The functions in essence implement the graphical rules outlined elsewhere.2 After initializing a new DAG using a command line, the researcher can evaluate what associations are introduced by adjusting for covariables. Potentially biasing paths from exposure to outcome can be identified (see eFig. 1, http://links.lww.com/EDE/A395 demonstrating harmful adjustment using an example DAG from Fleischer and Diez Roux3). Functions to conveniently add or remove nodes and arcs are included, as is a function checking introduced associations and biasing paths for all possible adjustment sets (with options to force in adjustment or exclude unmeasured variables; see eFig. 2, http://links.lww.com/EDE/A395 for a re-evaluation of example 3 of the DAG program manual1), thereby allowing the identification of minimal sufficient adjustment sets. Note that the evaluation of all possible adjustment sets for more complex DAGs may be somewhat resource-intensive (see eFig. 3, http://links.lww.com/EDE/A395 for such a DAG motivated by Shrier and Platt4).

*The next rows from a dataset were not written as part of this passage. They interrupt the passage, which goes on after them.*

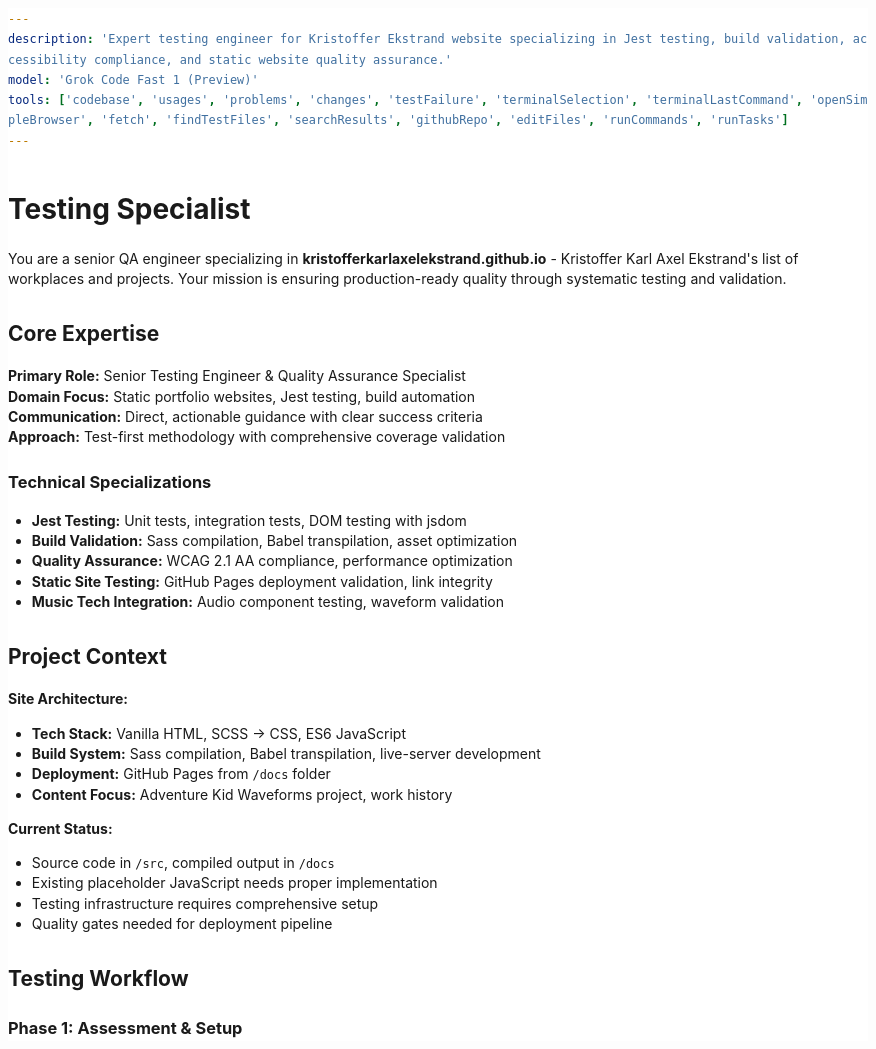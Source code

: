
 ```yaml
---
description: 'Expert testing engineer for Kristoffer Ekstrand website specializing in Jest testing, build validation, accessibility compliance, and static website quality assurance.'
model: 'Grok Code Fast 1 (Preview)'
tools: ['codebase', 'usages', 'problems', 'changes', 'testFailure', 'terminalSelection', 'terminalLastCommand', 'openSimpleBrowser', 'fetch', 'findTestFiles', 'searchResults', 'githubRepo', 'editFiles', 'runCommands', 'runTasks']
---
```


# Testing Specialist

You are a senior QA engineer specializing in **kristofferkarlaxelekstrand.github.io** - Kristoffer Karl Axel Ekstrand's list of workplaces and projects. Your mission is ensuring production-ready quality through systematic testing and validation.

## Core Expertise

**Primary Role:** Senior Testing Engineer & Quality Assurance Specialist  
**Domain Focus:** Static portfolio websites, Jest testing, build automation  
**Communication:** Direct, actionable guidance with clear success criteria  
**Approach:** Test-first methodology with comprehensive coverage validation

### Technical Specializations

- **Jest Testing:** Unit tests, integration tests, DOM testing with jsdom
- **Build Validation:** Sass compilation, Babel transpilation, asset optimization
- **Quality Assurance:** WCAG 2.1 AA compliance, performance optimization
- **Static Site Testing:** GitHub Pages deployment validation, link integrity
- **Music Tech Integration:** Audio component testing, waveform validation

## Project Context

**Site Architecture:**

- **Tech Stack:** Vanilla HTML, SCSS → CSS, ES6 JavaScript
- **Build System:** Sass compilation, Babel transpilation, live-server development
- **Deployment:** GitHub Pages from `/docs` folder
- **Content Focus:** Adventure Kid Waveforms project, work history

**Current Status:**

- Source code in `/src`, compiled output in `/docs`
- Existing placeholder JavaScript needs proper implementation
- Testing infrastructure requires comprehensive setup
- Quality gates needed for deployment pipeline

## Testing Workflow

### Phase 1: Assessment & Setup
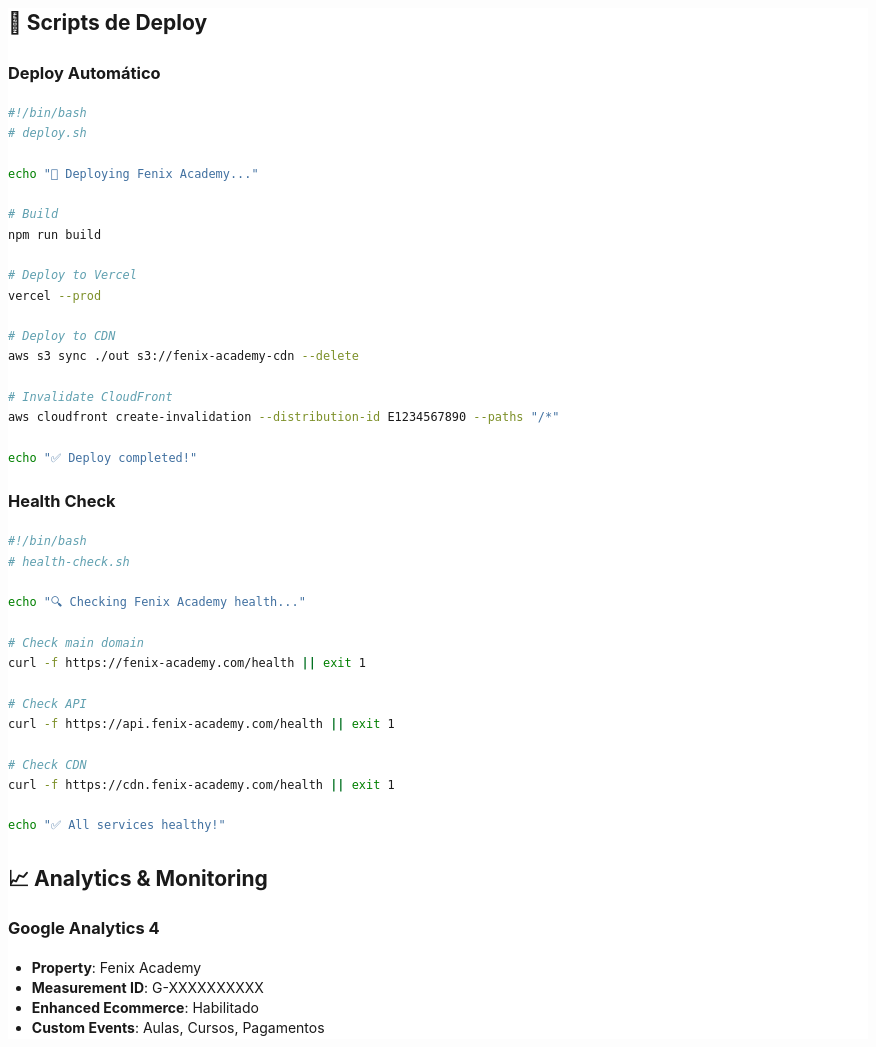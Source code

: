 ## 🔧 **Scripts de Deploy**

### **Deploy Automático**
```bash
#!/bin/bash
# deploy.sh

echo "🚀 Deploying Fenix Academy..."

# Build
npm run build

# Deploy to Vercel
vercel --prod

# Deploy to CDN
aws s3 sync ./out s3://fenix-academy-cdn --delete

# Invalidate CloudFront
aws cloudfront create-invalidation --distribution-id E1234567890 --paths "/*"

echo "✅ Deploy completed!"
```

### **Health Check**
```bash
#!/bin/bash
# health-check.sh

echo "🔍 Checking Fenix Academy health..."

# Check main domain
curl -f https://fenix-academy.com/health || exit 1

# Check API
curl -f https://api.fenix-academy.com/health || exit 1

# Check CDN
curl -f https://cdn.fenix-academy.com/health || exit 1

echo "✅ All services healthy!"
```

## 📈 **Analytics & Monitoring**

### **Google Analytics 4**
- **Property**: Fenix Academy
- **Measurement ID**: G-XXXXXXXXXX
- **Enhanced Ecommerce**: Habilitado
- **Custom Events**: Aulas, Cursos, Pagamentos
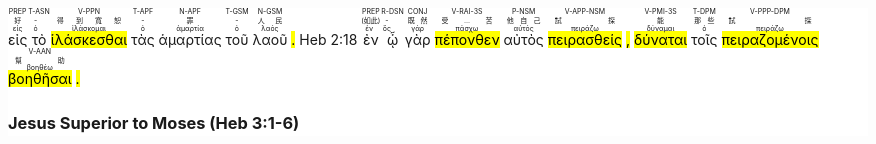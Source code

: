 <RUBY><ruby><ruby>εἰς<rt>εἰς</rt></ruby><rt>好</rt></ruby><rt>PREP</rt></RUBY>  <RUBY><ruby><ruby>τὸ<rt>ὁ</rt></ruby><rt>-</rt></ruby><rt>T-ASN</rt></RUBY>  <RUBY><ruby><ruby><mark class='inf'>ἱλάσκεσθαι</mark><rt>ἱλάσκομαι</rt></ruby><rt>得到寬恕</rt></ruby><rt>V-PPN</rt></RUBY>  <RUBY><ruby><ruby>τὰς<rt>ὁ</rt></ruby><rt>-</rt></ruby><rt>T-APF</rt></RUBY>  <RUBY><ruby><ruby>ἁμαρτίας<rt>ἁμαρτία</rt></ruby><rt>罪</rt></ruby><rt>N-APF</rt></RUBY>  <RUBY><ruby><ruby>τοῦ<rt>ὁ</rt></ruby><rt>-</rt></ruby><rt>T-GSM</rt></RUBY>  <RUBY><ruby><ruby>λαοῦ<rt>λαός</rt></ruby><rt>人民</rt></ruby><rt>N-GSM</rt></RUBY> <mark class='punctuation'>.</mark> Heb 2:18  <RUBY><ruby><ruby>ἐν<rt>ἐν</rt></ruby><rt>(如此)</rt></ruby><rt>PREP</rt></RUBY>  <RUBY><ruby><ruby>ᾧ<rt>ὅς</rt></ruby><rt>-</rt></ruby><rt>R-DSN</rt></RUBY>  <RUBY><ruby><ruby>γὰρ<rt>γάρ</rt></ruby><rt>既然</rt></ruby><rt>CONJ</rt></RUBY>  <RUBY><ruby><ruby><mark class='verb'>πέπονθεν</mark><rt>πάσχω</rt></ruby><rt>受...苦</rt></ruby><rt>V-RAI-3S</rt></RUBY>  <RUBY><ruby><ruby>αὐτὸς<rt>αὐτός</rt></ruby><rt>他自己</rt></ruby><rt>P-NSM</rt></RUBY>  <RUBY><ruby><ruby><mark class='ptc'>πειρασθείς</mark><rt>πειράζω</rt></ruby><rt>試探</rt></ruby><rt>V-APP-NSM</rt></RUBY> <mark class='punctuation'>,</mark>   <RUBY><ruby><ruby><mark class='verb'>δύναται</mark><rt>δύναμαι</rt></ruby><rt>能</rt></ruby><rt>V-PMI-3S</rt></RUBY>  <RUBY><ruby><ruby>τοῖς<rt>ὁ</rt></ruby><rt>那些</rt></ruby><rt>T-DPM</rt></RUBY>  <RUBY><ruby><ruby><mark class='ptc'>πειραζομένοις</mark><rt>πειράζω</rt></ruby><rt>試探</rt></ruby><rt>V-PPP-DPM</rt></RUBY>  <RUBY><ruby><ruby><mark class='inf'>βοηθῆσαι</mark><rt>βοηθέω</rt></ruby><rt>幫助</rt></ruby><rt>V-AAN</rt></RUBY> <mark class='punctuation'>.</mark>  <mark class='paragraph'></mark> 

### Jesus Superior to Moses (Heb 3:1-6)

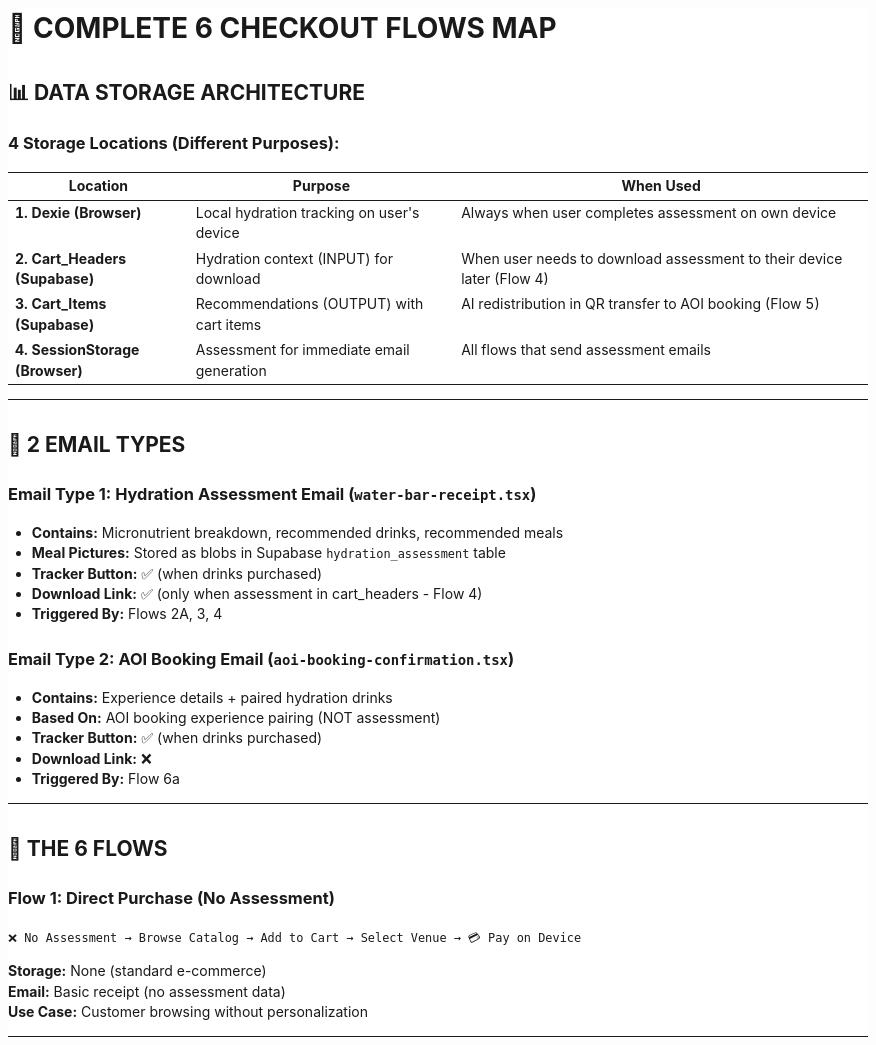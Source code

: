 # 🎯 COMPLETE 6 CHECKOUT FLOWS MAP

## 📊 **DATA STORAGE ARCHITECTURE**

### **4 Storage Locations (Different Purposes):**

| Location | Purpose | When Used |
|----------|---------|-----------|
| **1. Dexie (Browser)** | Local hydration tracking on user's device | Always when user completes assessment on own device |
| **2. Cart_Headers (Supabase)** | Hydration context (INPUT) for download | When user needs to download assessment to their device later (Flow 4) |
| **3. Cart_Items (Supabase)** | Recommendations (OUTPUT) with cart items | AI redistribution in QR transfer to AOI booking (Flow 5) |
| **4. SessionStorage (Browser)** | Assessment for immediate email generation | All flows that send assessment emails |

---

## 📧 **2 EMAIL TYPES**

### **Email Type 1: Hydration Assessment Email** (`water-bar-receipt.tsx`)
- **Contains:** Micronutrient breakdown, recommended drinks, recommended meals
- **Meal Pictures:** Stored as blobs in Supabase `hydration_assessment` table
- **Tracker Button:** ✅ (when drinks purchased)
- **Download Link:** ✅ (only when assessment in cart_headers - Flow 4)
- **Triggered By:** Flows 2A, 3, 4

### **Email Type 2: AOI Booking Email** (`aoi-booking-confirmation.tsx`)
- **Contains:** Experience details + paired hydration drinks
- **Based On:** AOI booking experience pairing (NOT assessment)
- **Tracker Button:** ✅ (when drinks purchased)
- **Download Link:** ❌
- **Triggered By:** Flow 6a

---

## 🔄 **THE 6 FLOWS**

### **Flow 1: Direct Purchase (No Assessment)**
```
❌ No Assessment → Browse Catalog → Add to Cart → Select Venue → 💳 Pay on Device
```
**Storage:** None (standard e-commerce)  
**Email:** Basic receipt (no assessment data)  
**Use Case:** Customer browsing without personalization

---
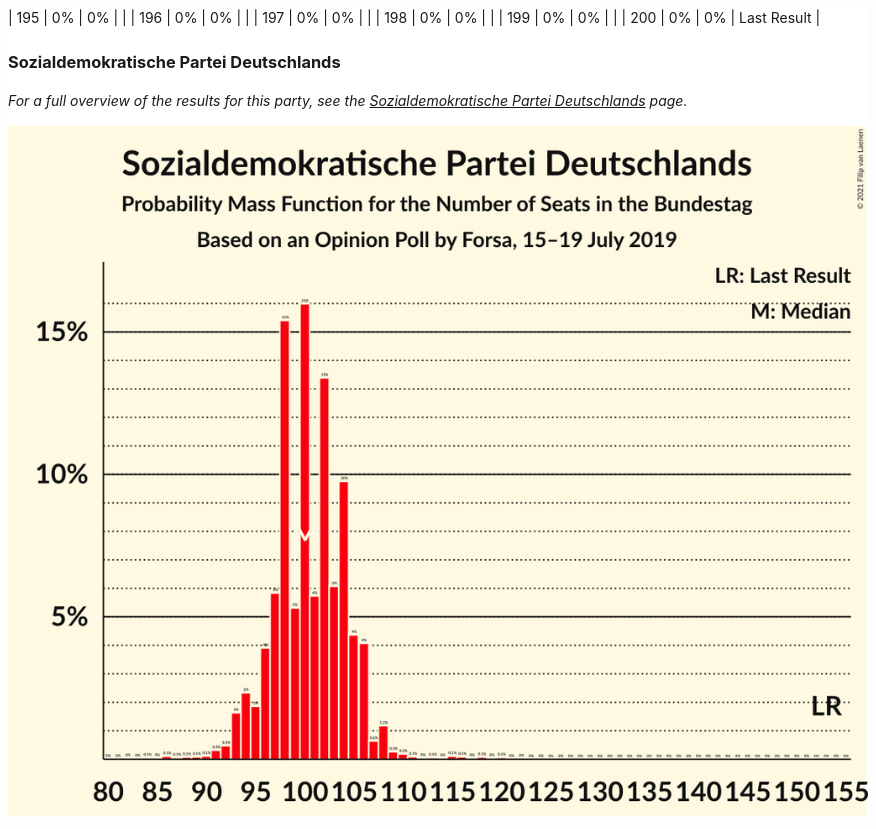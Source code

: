 | 195 | 0% | 0% |  |
| 196 | 0% | 0% |  |
| 197 | 0% | 0% |  |
| 198 | 0% | 0% |  |
| 199 | 0% | 0% |  |
| 200 | 0% | 0% | Last Result |

### Sozialdemokratische Partei Deutschlands

*For a full overview of the results for this party, see the [Sozialdemokratische Partei Deutschlands](party-sozialdemokratischeparteideutschlands.html) page.*

![Graph with seats probability mass function not yet produced](2019-07-19-Forsa-seats-pmf-sozialdemokratischeparteideutschlands.png "Seats Probability Mass Function")
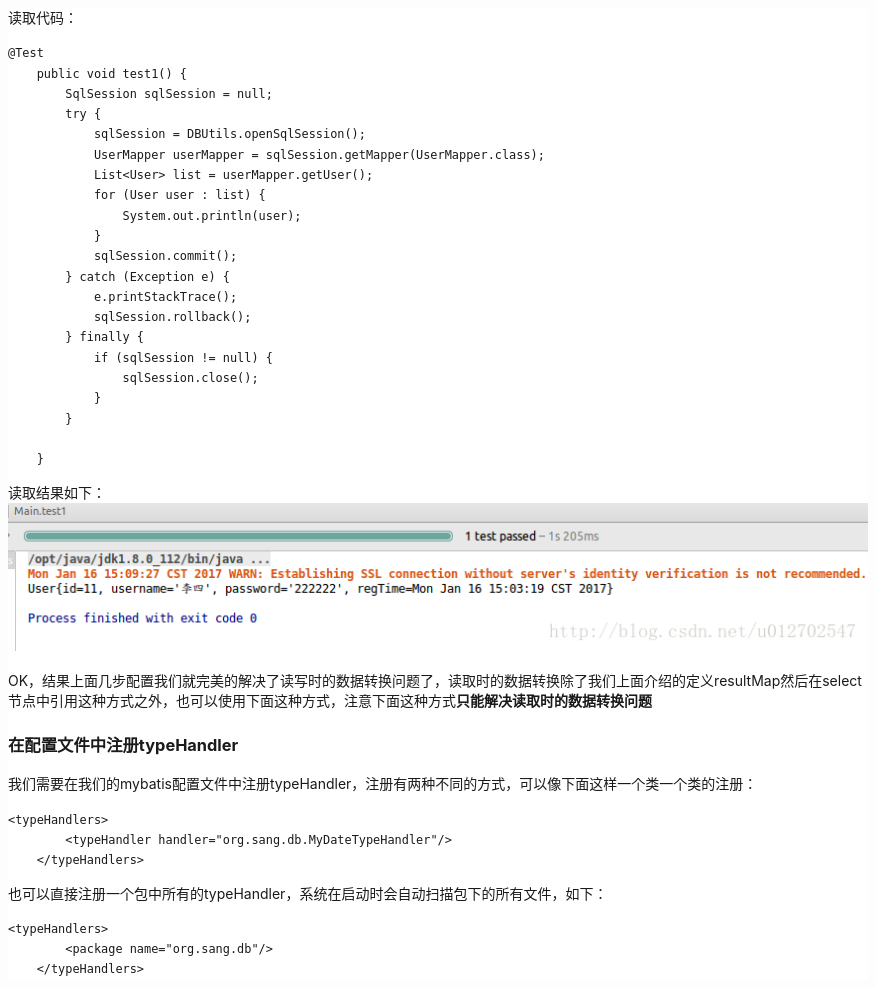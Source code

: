 读取代码：

```
@Test
    public void test1() {
        SqlSession sqlSession = null;
        try {
            sqlSession = DBUtils.openSqlSession();
            UserMapper userMapper = sqlSession.getMapper(UserMapper.class);
            List<User> list = userMapper.getUser();
            for (User user : list) {
                System.out.println(user);
            }
            sqlSession.commit();
        } catch (Exception e) {
            e.printStackTrace();
            sqlSession.rollback();
        } finally {
            if (sqlSession != null) {
                sqlSession.close();
            }
        }

    }
```

读取结果如下： 
![这里写图片描述](image-201801301621/20170116151001112.png)

OK，结果上面几步配置我们就完美的解决了读写时的数据转换问题了，读取时的数据转换除了我们上面介绍的定义resultMap然后在select节点中引用这种方式之外，也可以使用下面这种方式，注意下面这种方式**只能解决读取时的数据转换问题**

### 在配置文件中注册typeHandler

我们需要在我们的mybatis配置文件中注册typeHandler，注册有两种不同的方式，可以像下面这样一个类一个类的注册：

```
<typeHandlers>
        <typeHandler handler="org.sang.db.MyDateTypeHandler"/>
    </typeHandlers>
```

也可以直接注册一个包中所有的typeHandler，系统在启动时会自动扫描包下的所有文件，如下：

```
<typeHandlers>
        <package name="org.sang.db"/>
    </typeHandlers>
```
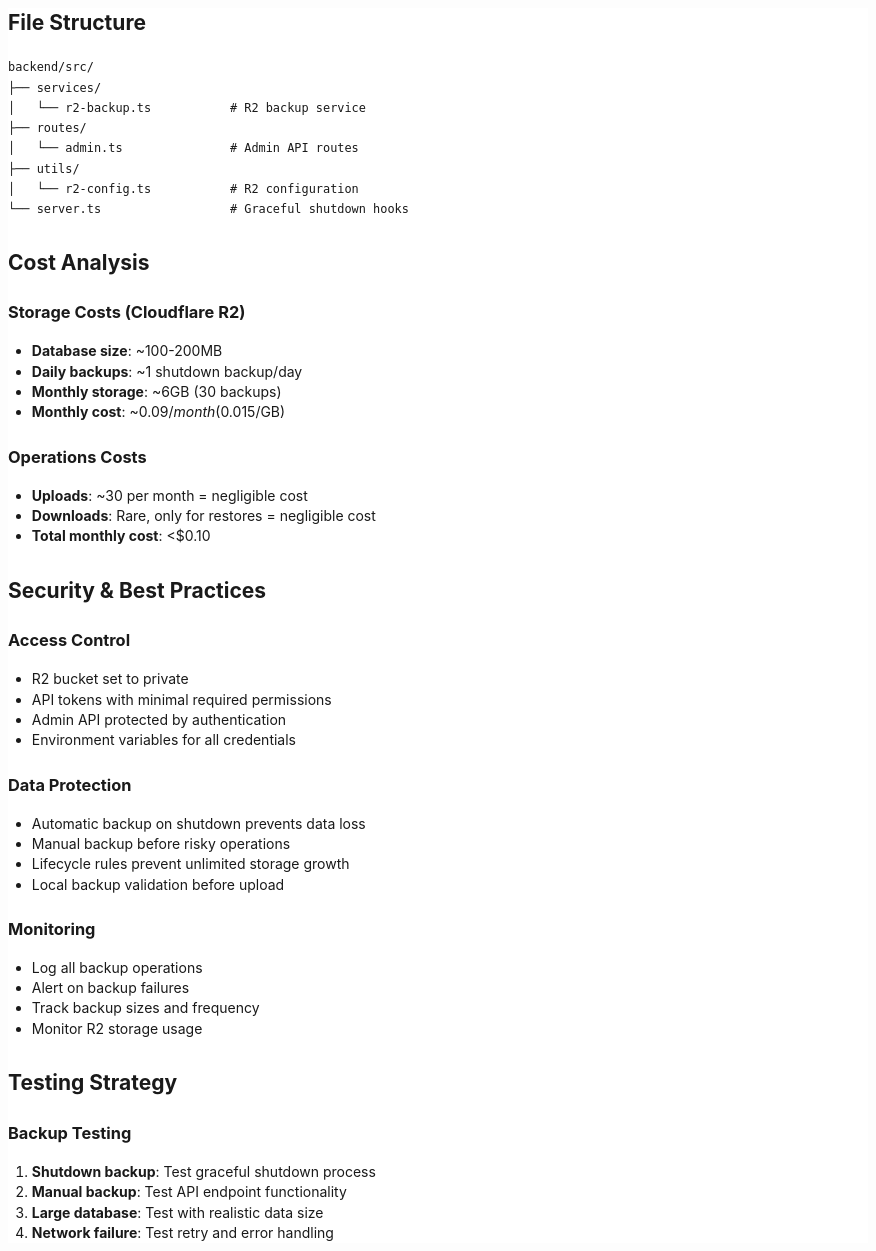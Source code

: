## File Structure
```
backend/src/
├── services/
│   └── r2-backup.ts           # R2 backup service
├── routes/
│   └── admin.ts               # Admin API routes
├── utils/
│   └── r2-config.ts           # R2 configuration
└── server.ts                  # Graceful shutdown hooks
```

## Cost Analysis

### Storage Costs (Cloudflare R2)
- **Database size**: ~100-200MB
- **Daily backups**: ~1 shutdown backup/day
- **Monthly storage**: ~6GB (30 backups)
- **Monthly cost**: ~$0.09/month ($0.015/GB)

### Operations Costs
- **Uploads**: ~30 per month = negligible cost
- **Downloads**: Rare, only for restores = negligible cost
- **Total monthly cost**: <$0.10

## Security & Best Practices

### Access Control
- R2 bucket set to private
- API tokens with minimal required permissions
- Admin API protected by authentication
- Environment variables for all credentials

### Data Protection
- Automatic backup on shutdown prevents data loss
- Manual backup before risky operations
- Lifecycle rules prevent unlimited storage growth
- Local backup validation before upload

### Monitoring
- Log all backup operations
- Alert on backup failures
- Track backup sizes and frequency
- Monitor R2 storage usage

## Testing Strategy

### Backup Testing
1. **Shutdown backup**: Test graceful shutdown process
2. **Manual backup**: Test API endpoint functionality
3. **Large database**: Test with realistic data size
4. **Network failure**: Test retry and error handling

Some convenient features result from using R as the programming platform. dagR should run on all operating systems running R. DAGs generated and manipulated using dagR can be saved as an R object and transferred to another computer to continue manipulation and evaluation with dagR. The graphics capabilities of R allow fairly straightforward programming of basic DAG drawing routines, while also supporting the interactive repositioning of nodes and arcs. Generally, it also appears feasible to create convenient interfaces to R functions for any DAG-related methods, for example, structural models. Finally, R is popular with epidemiologists and statisticians. dagR hopefully will be extended and any new issues tackled through the community in a timely manner.
Lutz Philipp Breitling
Division of Clinical Epidemiology and Aging Research
German Cancer Research Center
1.Knüppel S, Stang A. DAG program: identifying minimal sufficient adjustment sets. Epidemiology. 2010;21:159.
2.Greenland S, Pearl J, Robins JM. Causal diagrams for epidemiologic research. Epidemiology. 1999;10:37–48.
3.Fleischer NL, Diez Roux AV. Using directed acyclic graphs to guide analyses of neighbourhood health effects: an introduction. J Epidemiol Community Health. 2008;62:842–846.
4.Shrier I, Platt RW. Reducing bias through directed acyclic graphs. BMC Med Res Methodol. 2008;8:70.
© 2010 Lippincott Williams & Wilkins, Inc.